### DATA FOR PROCESSING
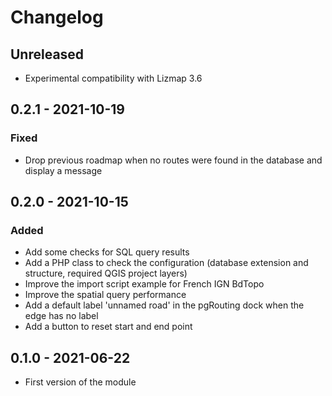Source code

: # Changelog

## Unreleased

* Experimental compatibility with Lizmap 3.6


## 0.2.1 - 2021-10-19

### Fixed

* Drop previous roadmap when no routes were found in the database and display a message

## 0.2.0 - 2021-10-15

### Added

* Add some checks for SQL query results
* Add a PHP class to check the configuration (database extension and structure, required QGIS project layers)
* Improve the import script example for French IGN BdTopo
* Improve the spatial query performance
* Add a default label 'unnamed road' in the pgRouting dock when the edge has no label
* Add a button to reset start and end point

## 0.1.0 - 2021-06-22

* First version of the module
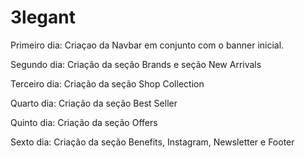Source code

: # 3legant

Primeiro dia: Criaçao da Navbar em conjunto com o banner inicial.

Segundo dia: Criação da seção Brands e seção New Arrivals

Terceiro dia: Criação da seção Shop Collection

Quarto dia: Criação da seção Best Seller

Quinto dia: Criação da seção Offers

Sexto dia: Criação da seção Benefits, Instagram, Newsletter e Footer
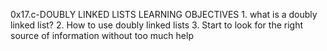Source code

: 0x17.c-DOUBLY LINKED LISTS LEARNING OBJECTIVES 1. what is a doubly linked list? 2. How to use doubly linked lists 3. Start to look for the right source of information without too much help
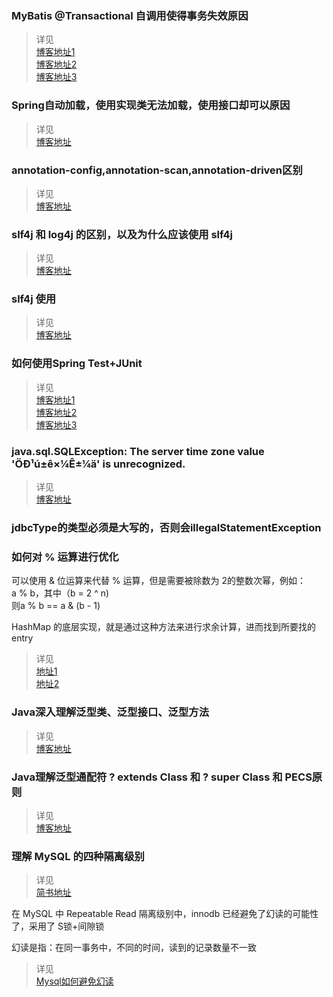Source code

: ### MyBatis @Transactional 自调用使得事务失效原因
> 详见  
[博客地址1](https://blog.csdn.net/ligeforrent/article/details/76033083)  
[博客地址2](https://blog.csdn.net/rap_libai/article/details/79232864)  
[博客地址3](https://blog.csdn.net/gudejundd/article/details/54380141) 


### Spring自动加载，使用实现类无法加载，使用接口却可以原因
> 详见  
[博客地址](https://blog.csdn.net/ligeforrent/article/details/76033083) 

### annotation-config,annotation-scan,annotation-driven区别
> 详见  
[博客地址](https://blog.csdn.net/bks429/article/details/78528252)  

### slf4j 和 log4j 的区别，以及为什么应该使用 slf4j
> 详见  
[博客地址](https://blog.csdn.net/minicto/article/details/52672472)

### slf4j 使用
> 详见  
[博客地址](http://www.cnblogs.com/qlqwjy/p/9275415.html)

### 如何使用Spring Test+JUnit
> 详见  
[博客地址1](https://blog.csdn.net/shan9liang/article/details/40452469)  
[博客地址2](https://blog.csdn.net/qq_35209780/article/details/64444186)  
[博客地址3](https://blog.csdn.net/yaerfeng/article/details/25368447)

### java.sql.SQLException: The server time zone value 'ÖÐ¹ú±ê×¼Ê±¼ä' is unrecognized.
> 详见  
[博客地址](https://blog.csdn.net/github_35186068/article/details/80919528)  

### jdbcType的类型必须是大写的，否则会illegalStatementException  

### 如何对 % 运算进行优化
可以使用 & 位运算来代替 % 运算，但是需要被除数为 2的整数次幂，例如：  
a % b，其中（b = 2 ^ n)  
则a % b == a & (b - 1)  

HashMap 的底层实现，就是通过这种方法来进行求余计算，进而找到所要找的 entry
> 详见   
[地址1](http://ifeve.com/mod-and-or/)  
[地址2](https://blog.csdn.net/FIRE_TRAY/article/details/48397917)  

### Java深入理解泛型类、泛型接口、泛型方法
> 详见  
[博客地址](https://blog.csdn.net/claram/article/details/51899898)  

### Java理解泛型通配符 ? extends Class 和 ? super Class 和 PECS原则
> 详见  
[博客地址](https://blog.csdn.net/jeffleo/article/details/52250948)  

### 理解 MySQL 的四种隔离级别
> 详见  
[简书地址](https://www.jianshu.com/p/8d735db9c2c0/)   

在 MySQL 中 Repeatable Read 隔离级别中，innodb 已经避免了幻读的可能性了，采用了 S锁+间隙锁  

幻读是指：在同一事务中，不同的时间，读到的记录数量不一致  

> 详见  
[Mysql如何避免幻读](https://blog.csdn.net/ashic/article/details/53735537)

--

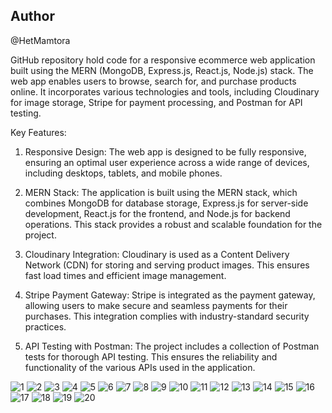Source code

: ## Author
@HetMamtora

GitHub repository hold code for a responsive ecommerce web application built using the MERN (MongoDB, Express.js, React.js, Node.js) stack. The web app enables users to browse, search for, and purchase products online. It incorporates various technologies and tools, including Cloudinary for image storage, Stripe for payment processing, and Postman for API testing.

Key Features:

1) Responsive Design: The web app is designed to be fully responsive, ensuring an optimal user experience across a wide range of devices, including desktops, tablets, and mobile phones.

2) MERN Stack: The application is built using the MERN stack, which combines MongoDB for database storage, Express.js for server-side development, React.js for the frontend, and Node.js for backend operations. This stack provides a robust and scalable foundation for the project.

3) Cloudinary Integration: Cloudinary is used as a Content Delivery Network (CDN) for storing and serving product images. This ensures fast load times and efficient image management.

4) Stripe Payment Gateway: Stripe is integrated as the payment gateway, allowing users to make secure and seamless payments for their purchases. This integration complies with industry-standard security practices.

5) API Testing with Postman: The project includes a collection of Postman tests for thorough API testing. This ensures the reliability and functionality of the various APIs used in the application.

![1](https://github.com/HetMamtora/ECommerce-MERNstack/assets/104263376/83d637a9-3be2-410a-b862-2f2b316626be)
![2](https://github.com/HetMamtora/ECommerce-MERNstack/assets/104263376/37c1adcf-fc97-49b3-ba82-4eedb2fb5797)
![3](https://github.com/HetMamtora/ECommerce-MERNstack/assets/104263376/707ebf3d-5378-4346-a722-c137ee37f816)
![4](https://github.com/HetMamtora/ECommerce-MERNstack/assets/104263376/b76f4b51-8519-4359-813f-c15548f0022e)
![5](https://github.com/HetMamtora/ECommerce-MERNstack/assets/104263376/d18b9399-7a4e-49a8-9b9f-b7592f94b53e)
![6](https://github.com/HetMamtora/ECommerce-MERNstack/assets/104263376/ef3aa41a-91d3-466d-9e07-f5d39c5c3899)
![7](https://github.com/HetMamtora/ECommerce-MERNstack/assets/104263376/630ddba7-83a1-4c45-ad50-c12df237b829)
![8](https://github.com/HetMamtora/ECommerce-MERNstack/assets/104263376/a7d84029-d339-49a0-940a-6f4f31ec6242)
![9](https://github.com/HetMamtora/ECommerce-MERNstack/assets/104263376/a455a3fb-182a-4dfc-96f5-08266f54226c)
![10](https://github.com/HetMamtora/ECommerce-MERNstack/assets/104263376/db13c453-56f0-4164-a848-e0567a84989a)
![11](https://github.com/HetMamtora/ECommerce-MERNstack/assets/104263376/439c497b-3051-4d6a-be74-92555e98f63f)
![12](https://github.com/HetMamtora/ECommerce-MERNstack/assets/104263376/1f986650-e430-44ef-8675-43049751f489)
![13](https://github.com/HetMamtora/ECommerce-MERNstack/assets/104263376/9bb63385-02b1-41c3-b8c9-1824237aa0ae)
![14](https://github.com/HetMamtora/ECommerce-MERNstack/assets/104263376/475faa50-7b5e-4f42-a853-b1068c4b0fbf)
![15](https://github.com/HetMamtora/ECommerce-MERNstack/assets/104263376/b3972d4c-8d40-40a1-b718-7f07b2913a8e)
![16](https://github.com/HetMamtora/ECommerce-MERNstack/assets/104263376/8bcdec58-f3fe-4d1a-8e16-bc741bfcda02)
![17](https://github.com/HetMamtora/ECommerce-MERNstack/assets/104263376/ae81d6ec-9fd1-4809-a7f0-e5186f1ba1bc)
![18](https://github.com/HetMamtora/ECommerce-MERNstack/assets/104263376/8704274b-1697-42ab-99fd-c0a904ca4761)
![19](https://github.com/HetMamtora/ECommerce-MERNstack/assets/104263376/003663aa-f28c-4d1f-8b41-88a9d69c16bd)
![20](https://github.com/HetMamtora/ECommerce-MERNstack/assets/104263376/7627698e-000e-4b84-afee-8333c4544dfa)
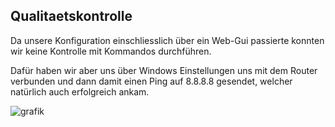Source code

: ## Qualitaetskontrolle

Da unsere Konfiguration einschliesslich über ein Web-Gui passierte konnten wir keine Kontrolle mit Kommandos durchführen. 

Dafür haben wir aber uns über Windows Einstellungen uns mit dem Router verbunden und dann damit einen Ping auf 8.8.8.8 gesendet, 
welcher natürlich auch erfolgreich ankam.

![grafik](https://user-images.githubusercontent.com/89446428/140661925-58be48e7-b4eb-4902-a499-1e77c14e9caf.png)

...

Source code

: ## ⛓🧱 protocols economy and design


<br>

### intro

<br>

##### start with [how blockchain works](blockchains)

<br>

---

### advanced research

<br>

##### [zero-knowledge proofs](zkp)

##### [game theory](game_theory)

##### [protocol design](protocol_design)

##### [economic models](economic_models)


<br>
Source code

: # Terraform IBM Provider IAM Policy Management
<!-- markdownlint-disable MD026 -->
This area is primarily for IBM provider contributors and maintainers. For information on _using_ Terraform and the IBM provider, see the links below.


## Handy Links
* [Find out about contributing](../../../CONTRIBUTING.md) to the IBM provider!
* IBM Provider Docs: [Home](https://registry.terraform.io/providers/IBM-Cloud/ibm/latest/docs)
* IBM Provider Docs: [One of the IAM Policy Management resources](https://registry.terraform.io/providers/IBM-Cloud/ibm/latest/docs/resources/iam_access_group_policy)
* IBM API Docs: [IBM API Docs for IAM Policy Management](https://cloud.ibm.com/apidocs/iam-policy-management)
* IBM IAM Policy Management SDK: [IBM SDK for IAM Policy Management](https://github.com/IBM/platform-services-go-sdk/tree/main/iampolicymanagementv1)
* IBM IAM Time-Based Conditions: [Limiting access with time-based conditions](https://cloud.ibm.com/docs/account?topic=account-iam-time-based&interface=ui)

### WHAT THE TASK ASKS
A complete answer lists every line of the listing above that holds the word "Criação".

### ANSWER TO THIS PROBLEM
Segundo dia: Criação da seção Brands e seção New Arrivals
Terceiro dia: Criação da seção Shop Collection
Quarto dia: Criação da seção Best Seller
Quinto dia: Criação da seção Offers
Sexto dia: Criação da seção Benefits, Instagram, Newsletter e Footer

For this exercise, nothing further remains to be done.